(Saved data entries)
____________
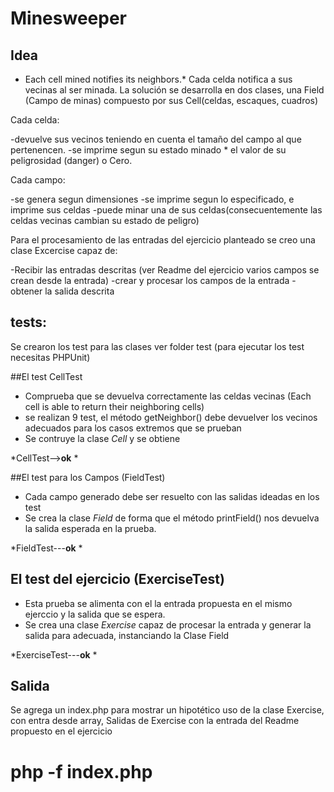 Minesweeper
===========

Idea
----

* Each cell mined notifies its neighbors.* Cada celda notifica a sus vecinas al ser minada.
La solución se desarrolla en dos clases, una Field (Campo de minas) compuesto por sus Cell(celdas, escaques, cuadros) 

Cada celda:

-devuelve sus vecinos teniendo en cuenta el tamaño del campo al que pertenencen. 
-se imprime segun su estado minado * el valor de su peligrosidad (danger) o Cero.

Cada campo:

-se genera segun dimensiones
-se imprime segun lo especificado, e imprime sus celdas
-puede minar una de sus celdas(consecuentemente las celdas vecinas cambian su estado de peligro)

Para el procesamiento de las entradas del ejercicio planteado se creo una clase Excercise capaz de:

-Recibir las entradas descritas (ver Readme del ejercicio varios campos se crean desde la entrada) 
-crear y procesar los campos de la entrada
-obtener la salida descrita


tests:
------

Se crearon los test para las clases ver folder test (para ejecutar los test necesitas PHPUnit)

##El test CellTest

- Comprueba que se devuelva correctamente las celdas vecinas (Each cell is able to return their neighboring cells)
- se realizan 9 test, el método getNeighbor() debe devuelver los vecinos adecuados para los casos extremos que se prueban
- Se contruye la clase *Cell* y se obtiene

*CellTest-->**ok** *

##El test para los Campos (FieldTest)

- Cada campo generado debe ser resuelto con las salidas ideadas en los test 
- Se crea la clase *Field* de forma que el método printField() nos devuelva la salida esperada en la prueba.

*FieldTest---**ok** *


## El test del ejercicio (ExerciseTest)

- Esta prueba se alimenta con el la entrada propuesta en el mismo ejerccio y la salida que se espera.
- Se crea una clase *Exercise* capaz de procesar la entrada y generar la salida para adecuada, 
  instanciando la Clase Field

*ExerciseTest---**ok** *

Salida
------

Se agrega un index.php para mostrar un hipotético uso de la clase Exercise, con entra desde array,
Salidas de Exercise con la entrada del Readme propuesto en el ejercicio

# php -f index.php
____________
> **The problem**: Output every record verbatim, excluding any picture it contains.

> **Result**:
 Minesweeper
===========

Idea
----

* Each cell mined notifies its neighbors.* Cada celda notifica a sus vecinas al ser minada.
La solución se desarrolla en dos clases, una Field (Campo de minas) compuesto por sus Cell(celdas, escaques, cuadros) 

Cada celda:

-devuelve sus vecinos teniendo en cuenta el tamaño del campo al que pertenencen. 
-se imprime segun su estado minado * el valor de su peligrosidad (danger) o Cero.

Cada campo:

-se genera segun dimensiones
-se imprime segun lo especificado, e imprime sus celdas
-puede minar una de sus celdas(consecuentemente las celdas vecinas cambian su estado de peligro)

Para el procesamiento de las entradas del ejercicio planteado se creo una clase Excercise capaz de:

-Recibir las entradas descritas (ver Readme del ejercicio varios campos se crean desde la entrada) 
-crear y procesar los campos de la entrada
-obtener la salida descrita


tests:
------

Se crearon los test para las clases ver folder test (para ejecutar los test necesitas PHPUnit)

##El test CellTest

- Comprueba que se devuelva correctamente las celdas vecinas (Each cell is able to return their neighboring cells)
- se realizan 9 test, el método getNeighbor() debe devuelver los vecinos adecuados para los casos extremos que se prueban
- Se contruye la clase *Cell* y se obtiene

*CellTest-->**ok** *

##El test para los Campos (FieldTest)

- Cada campo generado debe ser resuelto con las salidas ideadas en los test 
- Se crea la clase *Field* de forma que el método printField() nos devuelva la salida esperada en la prueba.

*FieldTest---**ok** *


## El test del ejercicio (ExerciseTest)

- Esta prueba se alimenta con el la entrada propuesta en el mismo ejerccio y la salida que se espera.
- Se crea una clase *Exercise* capaz de procesar la entrada y generar la salida para adecuada, 
  instanciando la Clase Field

*ExerciseTest---**ok** *

Salida
------

Se agrega un index.php para mostrar un hipotético uso de la clase Exercise, con entra desde array,
Salidas de Exercise con la entrada del Readme propuesto en el ejercicio

# php -f index.php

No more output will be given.